C Liu, A Razack, A Syed, A Wan
Feb 6, 2018
Introduction to StatCan:
Statistics Canada is a Canadian organization that collects and analyzes information on population demographics, resources, the economy, society, and culture.
Their mission: “Serving Canada with high-quality statistical information that matters.”
A few notes on how they collect information:
- There are hundreds of active surveys on all sorts of topics at any given time.
- Census data is collected every five years with the latest being in 2016, so it is fairly up-to-date. There are a lot of intricacies to combing through census information, as with any database, so here is a link with search help tips: http://www.bac-lac.gc.ca/eng/census/Pages/census.aspx.
The homepage has quick links to important economic information like the quarterly population estimate, consumer price index, unemployment rate, etc. (Fig 1).
For example, under Key indicators, one can select Unemployment rate (Fig 2). This will open the page containing information on the labour force as of the date listed at the top of the page. Here, there will be a written report detailing the un/employment rates by region, different age groups, and some details on different industries.
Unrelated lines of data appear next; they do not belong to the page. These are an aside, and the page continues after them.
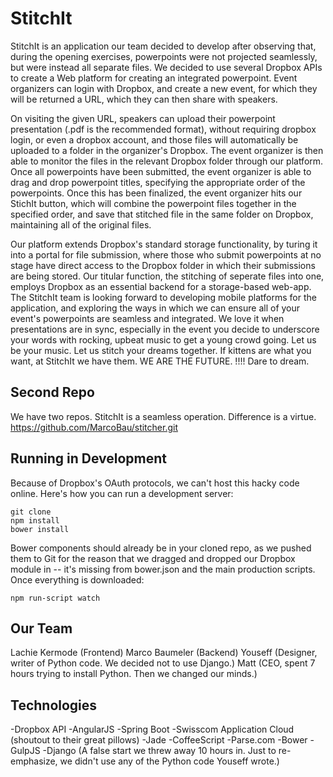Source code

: # StitchIt

StitchIt is an application our team decided to develop after observing that, during the opening exercises, powerpoints were not projected seamlessly, but were instead all separate files. We decided to use several Dropbox APIs to create a Web platform for creating an integrated powerpoint. Event organizers can login with Dropbox, and create a new event, for which they will be returned a URL, which they can then share with speakers.

On visiting the given URL, speakers can upload their powerpoint presentation (.pdf is the recommended format), without requiring dropbox login, or even a dropbox account, and those files will automatically be uploaded to a folder in the organizer's Dropbox. The event organizer is then able to monitor the files in the relevant Dropbox folder through our platform. Once all powerpoints have been submitted, the event organizer is able to drag and drop powerpoint titles, specifying the appropriate order of the powerpoints. Once this has been finalized, the event organizer hits our StichIt button, which will combine the powerpoint files together in the specified order, and save that stitched file in the same folder on Dropbox, maintaining all of the original files.

Our platform extends Dropbox's standard storage functionality, by turing it into a portal for file submission, where those who submit powerpoints at no stage have direct access to the Dropbox folder in which their submissions are being stored. Our titular function, the stitching of seperate files into one, employs Dropbox as an essential backend for a storage-based web-app. The StitchIt team is looking forward to developing mobile platforms for the application, and exploring the ways in which we can ensure all of your event's powerpoints are seamless and integrated. We love it when presentations are in sync, especially in the event you decide to underscore your words with rocking, upbeat music to get a young crowd going. Let us be your music. Let us stitch your dreams together. If kittens are what you want, at StitchIt we have them.  WE ARE THE FUTURE. !!!! Dare to dream.

## Second Repo
We have two repos. StitchIt is a seamless operation. Difference is a virtue.
https://github.com/MarcoBau/stitcher.git

## Running in Development
Because of Dropbox's OAuth protocols, we can't host this hacky code online. Here's how you can run a development server:
```
git clone
npm install
bower install
```
Bower components should already be in your cloned repo, as we pushed them to Git for the reason that we dragged and dropped our Dropbox module in -- it's missing from bower.json and the main production scripts. Once everything is downloaded:

`npm run-script watch`


## Our Team
Lachie Kermode (Frontend)
Marco Baumeler (Backend)
Youseff (Designer, writer of Python code. We decided not to use Django.)
Matt (CEO, spent 7 hours trying to install Python. Then we changed our minds.)

## Technologies
 -Dropbox API
 -AngularJS
 -Spring Boot
 -Swisscom Application Cloud (shoutout to their great pillows)
 -Jade
 -CoffeeScript
 -Parse.com
 -Bower
 -GulpJS
 -Django (A false start we threw away 10 hours in. Just to re-emphasize, we didn't use any of the Python code Youseff wrote.)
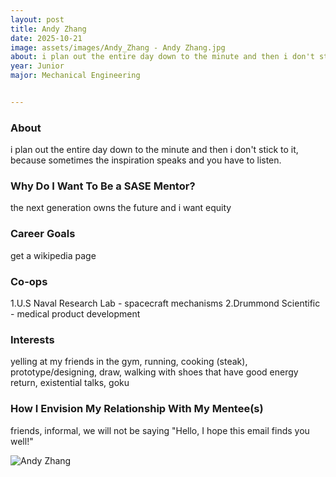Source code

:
 ```yaml
---
layout: post
title: Andy Zhang
date: 2025-10-21
image: assets/images/Andy_Zhang - Andy Zhang.jpg
about: i plan out the entire day down to the minute and then i don't stick to it, because sometimes the inspiration speaks and you have to listen.
year: Junior
major: Mechanical Engineering


---
```


### About

i plan out the entire day down to the minute and then i don't stick to it, because sometimes the inspiration speaks and you have to listen.


### Why Do I Want To Be a SASE Mentor?

the next generation owns the future and i want equity


### Career Goals

get a wikipedia page

### Co-ops

1.U.S Naval Research Lab - spacecraft mechanisms 2.Drummond Scientific - medical product development


### Interests

yelling at my friends in the gym, running, cooking (steak), prototype/designing, draw, walking with shoes that have good energy return, existential talks, goku



### How I Envision My Relationship With My Mentee(s) 

friends, informal, we will not be saying "Hello, I hope this email finds you well!"


<div class="text-center my-5">
    <img src="https://sase-drexel.github.io/mentorship-2025/assets/images/Andy_Zhang - Andy Zhang.jpg" alt="Andy Zhang" class="rounded post-img" />
</div>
There are also line graphs displaying the employment and unemployment rates for the country for the past (approx.) five years (Fig 3 and 4).
Also on this page is a breakdown of the unemployment rate by province in bar graph format (Fig 5).
Clicking on the images will show an interactive graph as well as the raw data (below the graph) from which it was made. An image of the graph can be saved by clicking the button above the graph and saving the resulting image or the data can be saved in .csv format (button also above the graph) to be manipulated using other software.
CANSIM and searching for data:
Back on the homepage, there are many links to browse by subjects: Aboriginal peoples, agriculture, etc. as well as additional links further below that lead to other important resources for data.
CANSIM (CANadian Socioeconomic Information Management system) is a database of socioeconomic information that has been generated from numerous surveys and is updated daily (Fig 6 and 7).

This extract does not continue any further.